El día del cumpleaños de la duquesita de Goias ocurrió un incidente que abrió los ojos de Domitila sobre la peligrosa dirección que la mente torturada de su amante estaba tomando. En medio del almuerzo, servido con gran pompa en el comedor del palacio de San Cristóbal, el emperador se quedó callado, lívido, y acto seguido se levantó de la mesa y desapareció. Domitila pensó que se sentía indispuesto, pero como el retraso duraba y los invitados se preguntaban qué pasaba con el anfitrión imperial, fue a buscarlo por todo el palacio. Lo encontró en los antiguos aposentos de la emperatriz, abrazado a un retrato de Leopoldina y sollozando como un niño. Más tarde, Pedro contó al Chalaza que había tenido una visión, la imagen fugaz de una Leopoldina triste que se difuminó inmediatamente. ¿Sería porque el ágape se celebraba en la misma sala que había servido de capilla ardiente donde velaron su cadáver?
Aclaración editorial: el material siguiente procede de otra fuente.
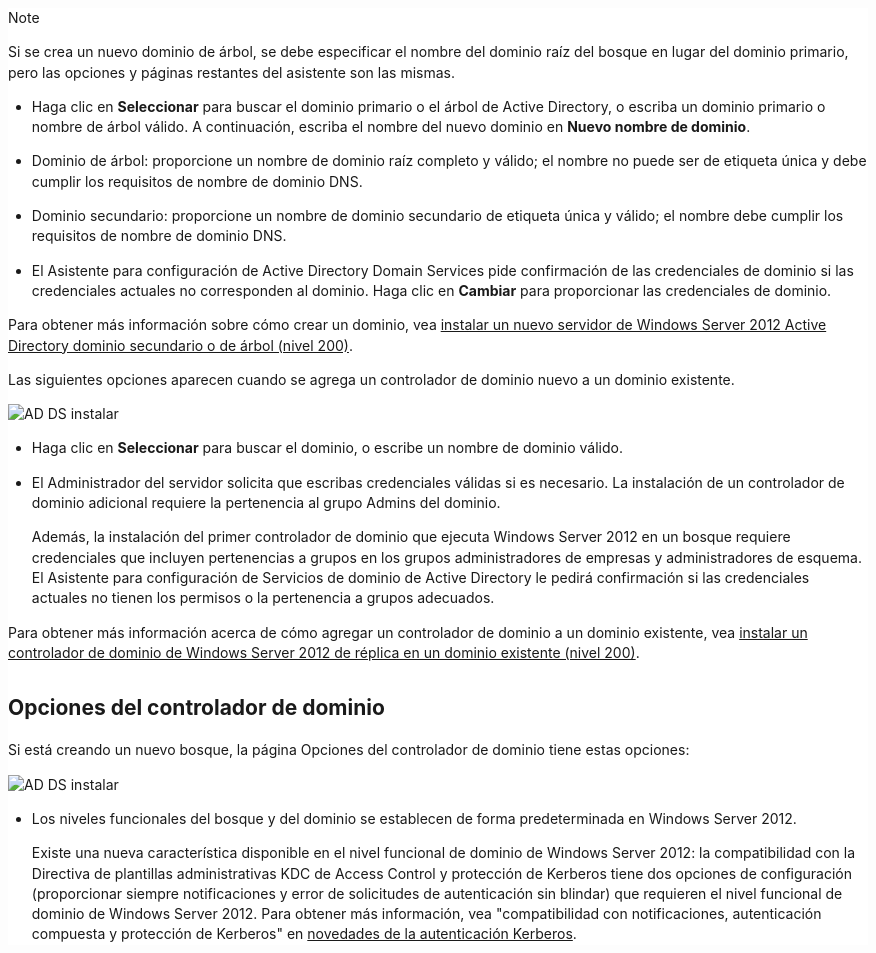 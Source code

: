 > [!NOTE]
> Si se crea un nuevo dominio de árbol, se debe especificar el nombre del dominio raíz del bosque en lugar del dominio primario, pero las opciones y páginas restantes del asistente son las mismas.

-   Haga clic en **Seleccionar** para buscar el dominio primario o el árbol de Active Directory, o escriba un dominio primario o nombre de árbol válido. A continuación, escriba el nombre del nuevo dominio en **Nuevo nombre de dominio**.

-   Dominio de árbol: proporcione un nombre de dominio raíz completo y válido; el nombre no puede ser de etiqueta única y debe cumplir los requisitos de nombre de dominio DNS.

-   Dominio secundario: proporcione un nombre de dominio secundario de etiqueta única y válido; el nombre debe cumplir los requisitos de nombre de dominio DNS.

-   El Asistente para configuración de Active Directory Domain Services pide confirmación de las credenciales de dominio si las credenciales actuales no corresponden al dominio. Haga clic en **Cambiar** para proporcionar las credenciales de dominio.

Para obtener más información sobre cómo crear un dominio, vea [instalar un nuevo servidor de Windows Server 2012 Active Directory dominio secundario o de árbol &#40;nivel 200&#41;](../../ad-ds/deploy/Install-a-New-Windows-Server-2012-Active-Directory-Child-or-Tree-Domain--Level-200-.md).

Las siguientes opciones aparecen cuando se agrega un controlador de dominio nuevo a un dominio existente.

![AD DS instalar](./media/AD-DS-Installation-and-Removal-Wizard-Page-Descriptions/ADDS_SMI_DeploymentConfiguration_Replica.gif)

-   Haga clic en **Seleccionar** para buscar el dominio, o escribe un nombre de dominio válido.

-   El Administrador del servidor solicita que escribas credenciales válidas si es necesario. La instalación de un controlador de dominio adicional requiere la pertenencia al grupo Admins del dominio.

    Además, la instalación del primer controlador de dominio que ejecuta Windows Server 2012 en un bosque requiere credenciales que incluyen pertenencias a grupos en los grupos administradores de empresas y administradores de esquema. El Asistente para configuración de Servicios de dominio de Active Directory le pedirá confirmación si las credenciales actuales no tienen los permisos o la pertenencia a grupos adecuados.

Para obtener más información acerca de cómo agregar un controlador de dominio a un dominio existente, vea [instalar un controlador de dominio de Windows Server 2012 de réplica en un dominio existente &#40;nivel 200&#41;](../../ad-ds/deploy/Install-a-Replica-Windows-Server-2012-Domain-Controller-in-an-Existing-Domain--Level-200-.md).

## <a name="domain-controller-options"></a><a name="BKMK_DCOptionsPage"></a>Opciones del controlador de dominio
Si está creando un nuevo bosque, la página Opciones del controlador de dominio tiene estas opciones:

![AD DS instalar](media/AD-DS-Installation-and-Removal-Wizard-Page-Descriptions/ADDS_SMI_DCOptions_Forest.gif)

-   Los niveles funcionales del bosque y del dominio se establecen de forma predeterminada en Windows Server 2012.

    Existe una nueva característica disponible en el nivel funcional de dominio de Windows Server 2012: la compatibilidad con la Directiva de plantillas administrativas KDC de Access Control y protección de Kerberos tiene dos opciones de configuración (proporcionar siempre notificaciones y error de solicitudes de autenticación sin blindar) que requieren el nivel funcional de dominio de Windows Server 2012. Para obtener más información, vea "compatibilidad con notificaciones, autenticación compuesta y protección de Kerberos" en [novedades de la autenticación Kerberos](/previous-versions/windows/it-pro/windows-server-2012-R2-and-2012/hh831747(v=ws.11)).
Esa misma noche fue a las caballerizas, donde seguía flotando la sombra de la emperatriz. Estuvo admirando los magníficos alazanes de Pomerania, y hasta se puso a cepillar a su preferido. Luego siguió con su inspección y dio órdenes de limpiar mejor las cuadras o de poner otro tipo de forraje en los comederos. Le gustaba el olor a estiércol, que le recordaba a su infancia, a sus primeros momentos de libertad, cuando jugaba al escondite en la cuadras del palacio de Queluz con su hermano Miguel y los hijos de los palafreneros. Volvió caminando hacia el palacio, dejando atrás los relinchos de sus caballos y a sus mozos de cuadra polemizando sobre el tropel de órdenes nuevas. Era una noche calurosa, atravesada por la fragancia de la madreselva y el jazmín. Despidió a su ayuda de campo porque quería estar solo. La silueta del palacio se recortaba contra la noche clara de luna llena, y a lo lejos el mar era de plata. Se sentó en la hierba y se detuvo unos instantes a contemplar el ballet de luciérnagas a su alrededor. Necesitaba pensar, ordenar sus ideas. Llevaba varios días dándole vueltas a la sugerencia que le había hecho su suegro en su última carta. Para restaurar la dignidad imperial que, ahora lo reconocía, su conducta había contribuido a debilitar, necesitaba un golpe de efecto, algo drástico. La mejor manera de lograrlo, ahora lo veía claro, era volviéndose a casar. El viejo Francisco II tenía razón, un emperador no puede estar solo, a la intemperie. Ahora calibraba en toda su extensión la sugerencia que le hizo. Sólo una nueva boda, entendida como un acto dinástico, como un negocio de Estado, podría contribuir a redorar su blasón. Y si el precio era reformar su vida, estaba dispuesto a pagarlo. La novia sólo podía ser de Europa porque era el único lugar en el mundo donde existían princesas disponibles. No quería ni pensar en la reacción de Domitila, que esperaba el casamiento porque lo veía como la prolongación natural de su relación amorosa. Parecía que, en Pedro, el soberano había triunfado definitivamente sobre el hombre.